So I suppose this is a good place to actually seriously consider my idea of technology that hates you, since its in a similar vein. Right now, all the technology you own seeks to make your life a little bit better (even if it doesn't always succeed). Your computer can entertain you, make work easier, find you the weather, schedule you for the next six months, buy your food, pay your bills, do everything you used to have to do by hand or even on a computer with much more effort, and you can basically do all of it at the click of a mouse. Okay, cool, awesome. Except that that's boring. Sure my computer works fine, it makes my life better. But I don't always want it to make my life better or easier. I want it to make my life worse. I want technology that hates, because you need hate just as much as you need love. There's not a great deal of adversity that I need to overcome in my every day life, and I'm not really the better person day in and day out. Why not do something like that? Something simple, doesn't have to be hard, but put it in. At random intervals in the day, your computer locks up, and you have to do something to unlock it. Doesn't matter when. Nothing too inconvenient, nothing like "go write me a paper" but simple things like "solve this math problem" or "repair this part." It locks up until you do 10 jumping jacks. Technology is a great escape from responsibility, so what if we redesign it all to punish us?
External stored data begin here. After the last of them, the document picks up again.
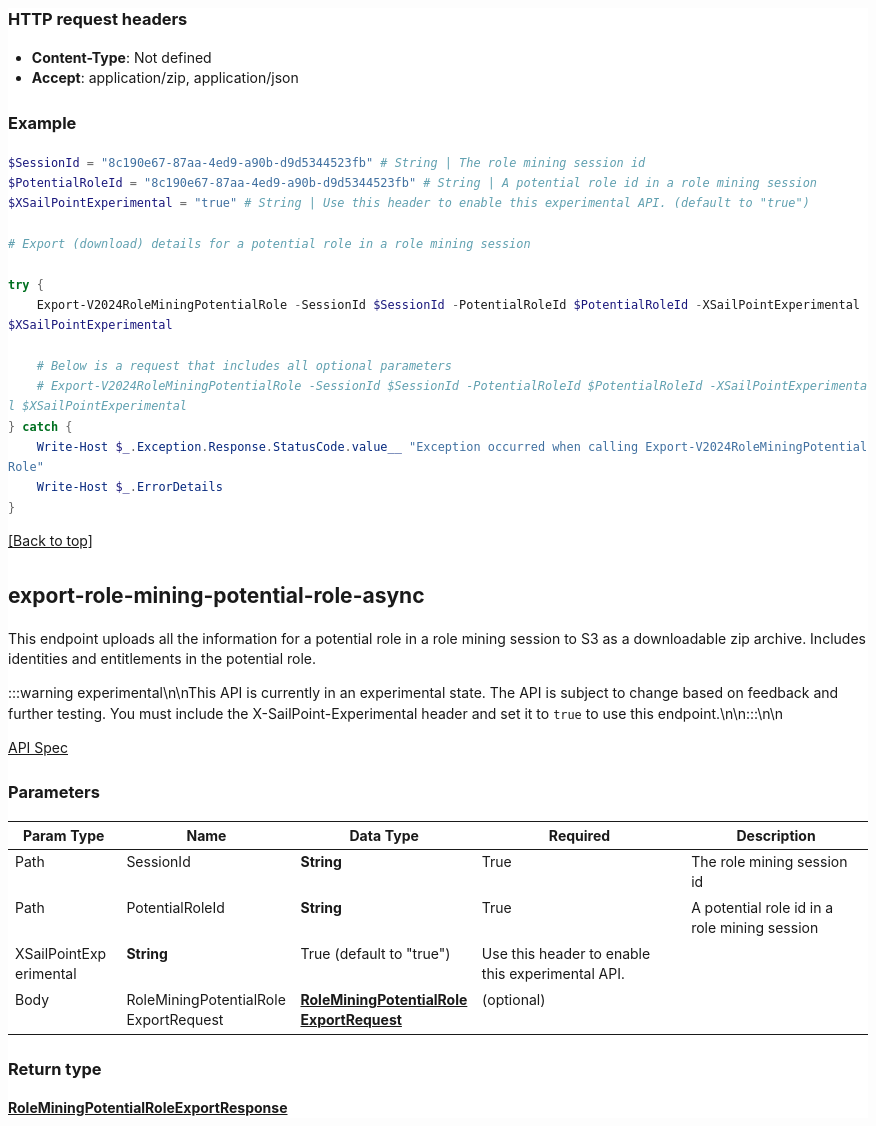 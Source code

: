 ### HTTP request headers
- **Content-Type**: Not defined
- **Accept**: application/zip, application/json

### Example
```powershell
$SessionId = "8c190e67-87aa-4ed9-a90b-d9d5344523fb" # String | The role mining session id
$PotentialRoleId = "8c190e67-87aa-4ed9-a90b-d9d5344523fb" # String | A potential role id in a role mining session
$XSailPointExperimental = "true" # String | Use this header to enable this experimental API. (default to "true")

# Export (download) details for a potential role in a role mining session

try {
    Export-V2024RoleMiningPotentialRole -SessionId $SessionId -PotentialRoleId $PotentialRoleId -XSailPointExperimental $XSailPointExperimental 
    
    # Below is a request that includes all optional parameters
    # Export-V2024RoleMiningPotentialRole -SessionId $SessionId -PotentialRoleId $PotentialRoleId -XSailPointExperimental $XSailPointExperimental  
} catch {
    Write-Host $_.Exception.Response.StatusCode.value__ "Exception occurred when calling Export-V2024RoleMiningPotentialRole"
    Write-Host $_.ErrorDetails
}
```
[[Back to top]](#) 
## export-role-mining-potential-role-async
This endpoint uploads all the information for a potential role in a role mining session to S3 as a downloadable zip archive.  Includes identities and entitlements in the potential role.

:::warning experimental\n\nThis API is currently in an experimental state. The API is subject to change based on feedback and further testing. You must include the X-SailPoint-Experimental header and set it to `true` to use this endpoint.\n\n:::\n\n

[API Spec](https://developer.sailpoint.com/docs/api/v2024/export-role-mining-potential-role-async)

### Parameters 
Param Type | Name | Data Type | Required  | Description
------------- | ------------- | ------------- | ------------- | ------------- 
Path   | SessionId | **String** | True  | The role mining session id
Path   | PotentialRoleId | **String** | True  | A potential role id in a role mining session
   | XSailPointExperimental | **String** | True  (default to "true") | Use this header to enable this experimental API.
 Body  | RoleMiningPotentialRoleExportRequest | [**RoleMiningPotentialRoleExportRequest**](../models/role-mining-potential-role-export-request) |   (optional) | 

### Return type
[**RoleMiningPotentialRoleExportResponse**](../models/role-mining-potential-role-export-response)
What is friction in computing? From what I gather, it has something to do with making a task easier, and/or take less time. If that's the case, then Zuckerberg is saying easier sharing or faster sharing. Easier sharing sounds ok, but faster sharing sounds a bit suspect, and yet that's what we are getting. The important point that Vardi is elucidating here is that removing friction from a task fundamentally changes the nature of the task. Removing friction from physical mail means that you no longer have physical mail. What if instead of frictionless sharing, Zuckerberg proposed that the goal was, frictionless relationships? I agree with JTHipster that humans need adversity. It's worth considering that everytime we remove a known adversity, we might be creating a vacuum that will be filled by an unknown adversity. But it's not just computing. The pharmaceutical industry has been working for the past two decades on the frictionless psyche. What kind of vacuum has that been creating?
I've thought about this several times before. The problem is that as long as a certain technology exists, people will gravitate to it, even if it means losing their humanity/culture in the process. If inventing AI means that all our jobs will be taken care of, obviously that means that no one would have to work because we'd have robotic slaves. But do we really want that? Does it matter? It'll happen eventually, whether we like it or not, is what I'm saying.